Lord Kerr of Kinlochard, a former head of the Foreign Office who was Britain's ambassador to the EU at the time of the Maastricht treaty negotiations in 1991, is also highly critical.
"I do not understand a rigid commitment to impotence," he said. "I do not understand why [the Czech and Polish parties who will form a new group with the Tories] are preferable to Angela Merkel or Nicolas Sarkozy, or why they think the route to influence lies that way."
Lord Wright of Richmond, head of the Foreign Office in Margaret Thatcher's final years as prime minister, questioned Cameron's decision to try to reopen the Lisbon treaty. "It will be a formidably difficult negotiation," he said. "There will be very few allies."

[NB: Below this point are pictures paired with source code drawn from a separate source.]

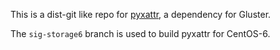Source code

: This is a dist-git like repo for [pyxattr](http://pyxattr.sourceforge.net/), a dependency for Gluster.

The `sig-storage6` branch is used to build pyxattr for CentOS-6.
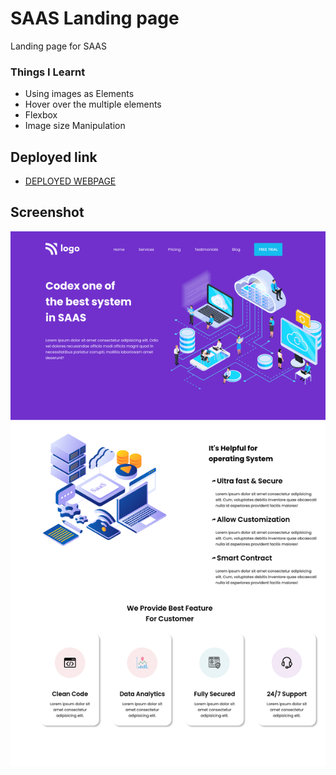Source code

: # SAAS Landing page
Landing page for SAAS

### Things I Learnt
- Using images as Elements
- Hover over the multiple elements
- Flexbox
- Image size Manipulation

## Deployed link
- [DEPLOYED WEBPAGE](https://mysaas-landingpage-p13.netlify.app/)


## Screenshot
![deployerlink](./saas%20landingpage%20ss.png)


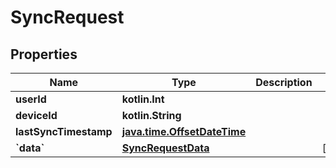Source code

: 
# SyncRequest

## Properties
| Name | Type | Description | Notes |
| ------------ | ------------- | ------------- | ------------- |
| **userId** | **kotlin.Int** |  |  |
| **deviceId** | **kotlin.String** |  |  |
| **lastSyncTimestamp** | [**java.time.OffsetDateTime**](java.time.OffsetDateTime.md) |  |  |
| **&#x60;data&#x60;** | [**SyncRequestData**](SyncRequestData.md) |  |  [optional] |



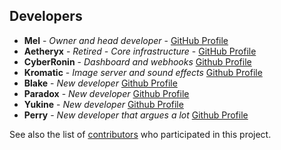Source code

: ## Developers

* **Mel** - *Owner and head developer* - [GitHub Profile](https://github.com/melmsie)
* **Aetheryx** - *Retired - Core infrastructure* - [GitHub Profile](https://github.com/Aetheryx)
* **CyberRonin** - *Dashboard and webhooks* [Github Profile](https://github.com/TheCyberRonin)
* **Kromatic** - *Image server and sound effects* [Github Profile](https://github.com/Devoxin)
* **Blake** - *New developer* [Github Profile](https://github.com/zBlakee)
* **Paradox** - *New developer* [Github Profile](https://github.com/ParadoxOrigins)
* **Yukine** - *New developer* [Github Profile](https://github.com/Dev-Yukine)
* **Perry** - *New developer that argues a lot* [Github Profile](https://github.com/perryprog)

See also the list of [contributors](https://github.com/melmsie/Dank-Memer/contributors) who participated in this project.
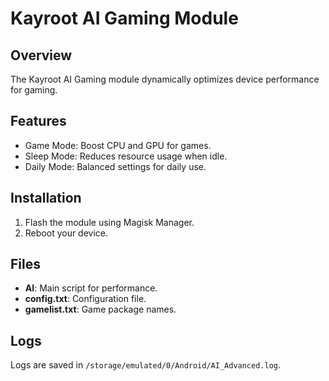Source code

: # Kayroot AI Gaming Module

## Overview
The Kayroot AI Gaming module dynamically optimizes device performance for gaming.

## Features
- Game Mode: Boost CPU and GPU for games.
- Sleep Mode: Reduces resource usage when idle.
- Daily Mode: Balanced settings for daily use.

## Installation
1. Flash the module using Magisk Manager.
2. Reboot your device.

## Files
- **AI**: Main script for performance.
- **config.txt**: Configuration file.
- **gamelist.txt**: Game package names.

## Logs
Logs are saved in `/storage/emulated/0/Android/AI_Advanced.log`.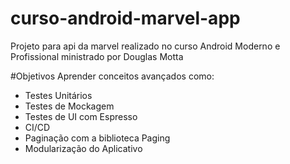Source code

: # curso-android-marvel-app
Projeto para api da marvel realizado no curso Android Moderno e Profissional ministrado por Douglas Motta

#Objetivos
Aprender conceitos avançados como: 
- Testes Unitários 
- Testes de Mockagem 
- Testes de UI com Espresso  
- CI/CD
- Paginação com a biblioteca Paging
- Modularização do Aplicativo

Lord Tugendhat, a European commissioner between 1977 and 1985, said it would be a "great tragedy" if the Tories tried to renegotiate a ratified Lisbon treaty once the party is in office.
Retired diplomats are careful about speaking in public. However, the strength of their language reflects Foreign Office concern that Cameron will trigger the worst crisis yet in Britain's relations with the EU.
Cameron is in bed with extremist nutjobs in Europe, with people that even Thatcher would have steered clear off.
William Hague has condemned Miliband's claim with possibly the funniest sentence I ever read from a British MP.Lord Janner, chairman of the Holocaust Education Trust, who was a war crimes investigator during his national service, said: "My relatives in Latvia were all murdered by the Nazis and I think it is appalling that anyone would so much as say a good word about the Waffen-SS and those who today follow in their trail.
"It is vile that members of this party have marched in honour of their memory."
Louise Ellman, deputy chair of the Jewish Labour Movement and MP for Liverpool Riverside, said: "I am appalled that a party hoping to become the government of the country associates itself with such extremists.
"I think that members of the Jewish community here will feel utter disgust and incredulity that a mainstream party wants to be linked with such groups."
"There is a real danger that you could damage relations with Latvia."So, at the dreadful risk of "damaging relations with Latvia" - and all the horrors which would follow from a diplomatic tear of that magnitude - I will state that I think the Tories are foolish in the extreme to be getting into bed with these far right nutcases.
And, if Cameron's choice of European allies is any indication of where he stands politically, then we are sleepwalking towards disaster.